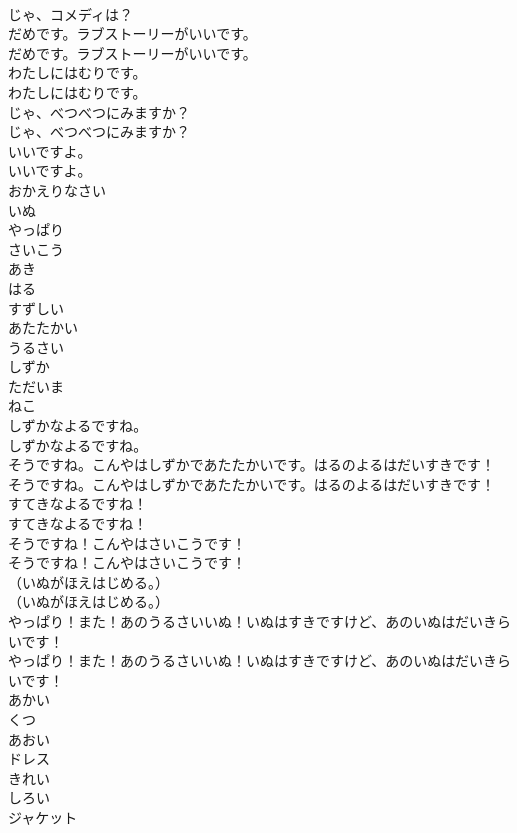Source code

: \documentclass[8pt]{extreport}
\begin{document}
\begin{CJK}{UTF8}{min}
\\	じゃ、コメディは？ 
\\	だめです。ラブストーリーがいいです。	
\\	だめです。ラブストーリーがいいです。 
\\	わたしにはむりです。	
\\	わたしにはむりです。 
\\	じゃ、べつべつにみますか？	
\\	じゃ、べつべつにみますか？ 
\\	いいですよ。	
\\	いいですよ。 
\\	おかえりなさい
\\	いぬ
\\	やっぱり
\\	さいこう
\\	あき
\\	はる
\\	すずしい
\\	あたたかい
\\	うるさい
\\	しずか
\\	ただいま
\\	ねこ
\\	しずかなよるですね。	
\\	しずかなよるですね。 
\\	そうですね。こんやはしずかであたたかいです。はるのよるはだいすきです！	
\\	そうですね。こんやはしずかであたたかいです。はるのよるはだいすきです！ 
\\	すてきなよるですね！	
\\	すてきなよるですね！ 
\\	そうですね！こんやはさいこうです！	
\\	そうですね！こんやはさいこうです！ 
\\	（いぬがほえはじめる。）	
\\	（いぬがほえはじめる。） 
\\	やっぱり！また！あのうるさいいぬ！いぬはすきですけど、あのいぬはだいきらいです！	
\\	やっぱり！また！あのうるさいいぬ！いぬはすきですけど、あのいぬはだいきらいです！ 
\\	あかい
\\	くつ
\\	あおい
\\	ドレス
\\	きれい
\\	しろい
\\	ジャケット

\end{CJK}
\end{document}
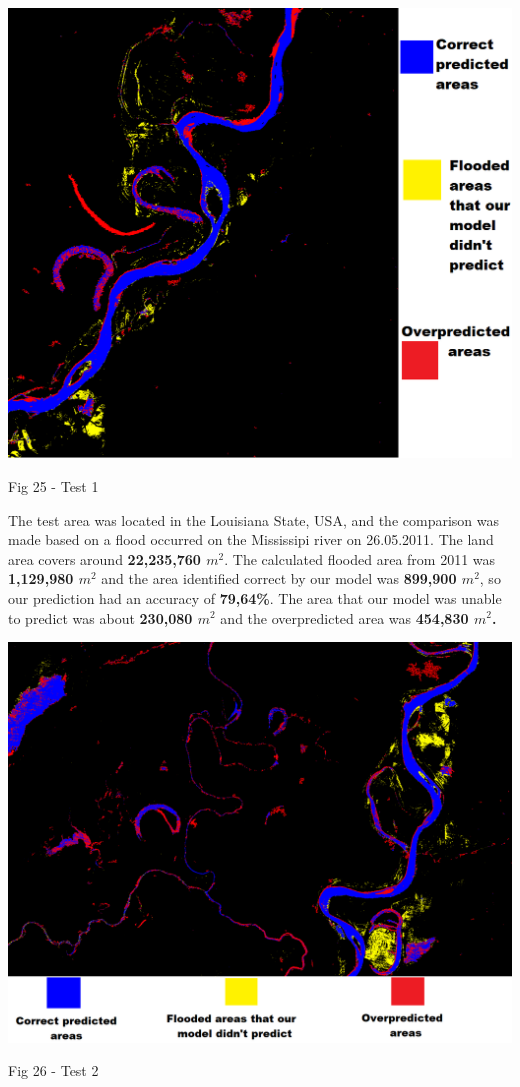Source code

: \documentclass[12pt, a4paper]{report}
\begin{document}
\bigskip
\includegraphics[scale=0.6, center]{test_1.png}
\begin{center}
Fig 25 - Test 1
\end{center}
\par 

The test area was located in the Louisiana State, USA, and the comparison was made based on a flood occurred on the Mississipi river on 26.05.2011. The land area covers around \textbf{22,235,760 $m^2$}. The calculated flooded area from 2011 was \textbf{1,129,980 $m^2$} and the area identified correct by our model was \textbf{899,900 $m^2$}, so our prediction had an accuracy of \textbf{79,64\%}. The area that our model was unable to predict was about \textbf{230,080 $m^2$} and the overpredicted area was \textbf{454,830 $m^2$.}

\newpage

\bigskip
\includegraphics[scale=0.5, center]{test_2.png}
\begin{center}
Fig 26 - Test 2 
\end{center}
\par 
\end{document}

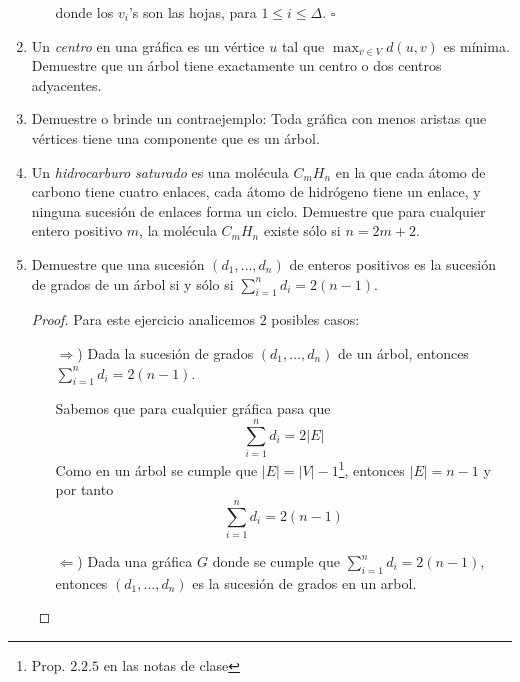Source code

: \documentclass{article}
\begin{document}
\begin{enumerate}
\begin{enumerate}
      donde los $v_i$'s son las hojas, para $1 \leq i \leq \Delta$.
      \hfill $\square$
  \end{enumerate}
    
  \item Un {\em centro} en una gr\'afica es un v\'ertice
    $u$ tal que $\max_{v \in V} d(u, v)$ es m\'inima.
    Demuestre que un \'arbol tiene exactamente un centro
    o dos centros adyacentes.
    
  \item Demuestre o brinde un contraejemplo: Toda
    gr\'afica con menos aristas que v\'ertices tiene
    una componente que es un \'arbol.
    
  \item Un {\em hidrocarburo saturado} es una
    mol\'ecula $C_mH_n$ en la que cada \'atomo de
    carbono tiene cuatro enlaces, cada
    \'atomo de hidr\'ogeno tiene un enlace, y
    ninguna sucesi\'on de enlaces forma un ciclo.
    Demuestre que para cualquier entero positivo
    $m$, la mol\'ecula $C_mH_n$ existe s\'olo si
    $n = 2m + 2$.
    
  \item Demuestre que una sucesi\'on $(d_1, \dots,
    d_n)$ de enteros positivos es la sucesi\'on de
    grados de un \'arbol si y s\'olo si
    $\sum_{i=1}^n d_i = 2(n-1)$.
    \renewcommand\qedsymbol{QED}
    \begin{proof}
      Para este ejercicio analicemos $2$ posibles casos:
      \begin{itemize}
      \item[$\Rightarrow$)] Dada la sucesi\'on de grados $(d_1, \dots, d_n)$ de un
        \'arbol, entonces $\sum_{i=1}^n d_i = 2(n-1)$.
        
        Sabemos que para cualquier gr\'afica pasa que
        \[
        \sum_{i=1}^n d_i = 2|E|
        \]
        Como en un \'arbol se cumple que $|E| = |V| - 1$\footnote{Prop. $2.2.5$ en las
          notas de clase}, entonces $|E| = n - 1$ y por tanto
        \[
        \sum_{i=1}^n d_i = 2(n - 1)
        \]
        
      \item[$\Leftarrow$)] Dada una gr\'afica $G$ donde se cumple que
        $\sum_{i=1}^n d_i = 2(n-1)$, entonces $(d_1, \dots, d_n)$ es la
        sucesi\'on de grados en un arbol.
        

\end{itemize}
\end{proof}
\end{enumerate}
\end{document}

◇ ◇ ◇ ◇ ◇ ◇ ◇

### Work instructions
A verbatim transcription of the listing is expected, with no pictures included.

### Result for this exercise
Source code

: \documentclass[8pt]{extreport}
\begin{document}
\begin{CJK}{UTF8}{min}
\\	じゃ、コメディは？ 
\\	だめです。ラブストーリーがいいです。	
\\	だめです。ラブストーリーがいいです。 
\\	わたしにはむりです。	
\\	わたしにはむりです。 
\\	じゃ、べつべつにみますか？	
\\	じゃ、べつべつにみますか？ 
\\	いいですよ。	
\\	いいですよ。 
\\	おかえりなさい
\\	いぬ
\\	やっぱり
\\	さいこう
\\	あき
\\	はる
\\	すずしい
\\	あたたかい
\\	うるさい
\\	しずか
\\	ただいま
\\	ねこ
\\	しずかなよるですね。	
\\	しずかなよるですね。 
\\	そうですね。こんやはしずかであたたかいです。はるのよるはだいすきです！	
\\	そうですね。こんやはしずかであたたかいです。はるのよるはだいすきです！ 
\\	すてきなよるですね！	
\\	すてきなよるですね！ 
\\	そうですね！こんやはさいこうです！	
\\	そうですね！こんやはさいこうです！ 
\\	（いぬがほえはじめる。）	
\\	（いぬがほえはじめる。） 
\\	やっぱり！また！あのうるさいいぬ！いぬはすきですけど、あのいぬはだいきらいです！	
\\	やっぱり！また！あのうるさいいぬ！いぬはすきですけど、あのいぬはだいきらいです！ 
\\	あかい
\\	くつ
\\	あおい
\\	ドレス
\\	きれい
\\	しろい
\\	ジャケット

\end{CJK}
\end{document}
Source code

: \documentclass[12pt, a4paper]{report}
\begin{document}
\bigskip
\includegraphics[scale=0.6, center]{test_1.png}
\begin{center}
Fig 25 - Test 1
\end{center}
\par 

The test area was located in the Louisiana State, USA, and the comparison was made based on a flood occurred on the Mississipi river on 26.05.2011. The land area covers around \textbf{22,235,760 $m^2$}. The calculated flooded area from 2011 was \textbf{1,129,980 $m^2$} and the area identified correct by our model was \textbf{899,900 $m^2$}, so our prediction had an accuracy of \textbf{79,64\%}. The area that our model was unable to predict was about \textbf{230,080 $m^2$} and the overpredicted area was \textbf{454,830 $m^2$.}

\newpage

\bigskip
\includegraphics[scale=0.5, center]{test_2.png}
\begin{center}
Fig 26 - Test 2 
\end{center}
\par 
\end{document}

Source code

: \documentclass{article}
\begin{document}
\begin{enumerate}
\begin{enumerate}
      donde los $v_i$'s son las hojas, para $1 \leq i \leq \Delta$.
      \hfill $\square$
  \end{enumerate}
    
  \item Un {\em centro} en una gr\'afica es un v\'ertice
    $u$ tal que $\max_{v \in V} d(u, v)$ es m\'inima.
    Demuestre que un \'arbol tiene exactamente un centro
    o dos centros adyacentes.
    
  \item Demuestre o brinde un contraejemplo: Toda
    gr\'afica con menos aristas que v\'ertices tiene
    una componente que es un \'arbol.
    
  \item Un {\em hidrocarburo saturado} es una
    mol\'ecula $C_mH_n$ en la que cada \'atomo de
    carbono tiene cuatro enlaces, cada
    \'atomo de hidr\'ogeno tiene un enlace, y
    ninguna sucesi\'on de enlaces forma un ciclo.
    Demuestre que para cualquier entero positivo
    $m$, la mol\'ecula $C_mH_n$ existe s\'olo si
    $n = 2m + 2$.
    
  \item Demuestre que una sucesi\'on $(d_1, \dots,
    d_n)$ de enteros positivos es la sucesi\'on de
    grados de un \'arbol si y s\'olo si
    $\sum_{i=1}^n d_i = 2(n-1)$.
    \renewcommand\qedsymbol{QED}
    \begin{proof}
      Para este ejercicio analicemos $2$ posibles casos:
      \begin{itemize}
      \item[$\Rightarrow$)] Dada la sucesi\'on de grados $(d_1, \dots, d_n)$ de un
        \'arbol, entonces $\sum_{i=1}^n d_i = 2(n-1)$.
        
        Sabemos que para cualquier gr\'afica pasa que
        \[
        \sum_{i=1}^n d_i = 2|E|
        \]
        Como en un \'arbol se cumple que $|E| = |V| - 1$\footnote{Prop. $2.2.5$ en las
          notas de clase}, entonces $|E| = n - 1$ y por tanto
        \[
        \sum_{i=1}^n d_i = 2(n - 1)
        \]
        
      \item[$\Leftarrow$)] Dada una gr\'afica $G$ donde se cumple que
        $\sum_{i=1}^n d_i = 2(n-1)$, entonces $(d_1, \dots, d_n)$ es la
        sucesi\'on de grados en un arbol.
        

\end{itemize}
\end{proof}
\end{enumerate}
\end{document}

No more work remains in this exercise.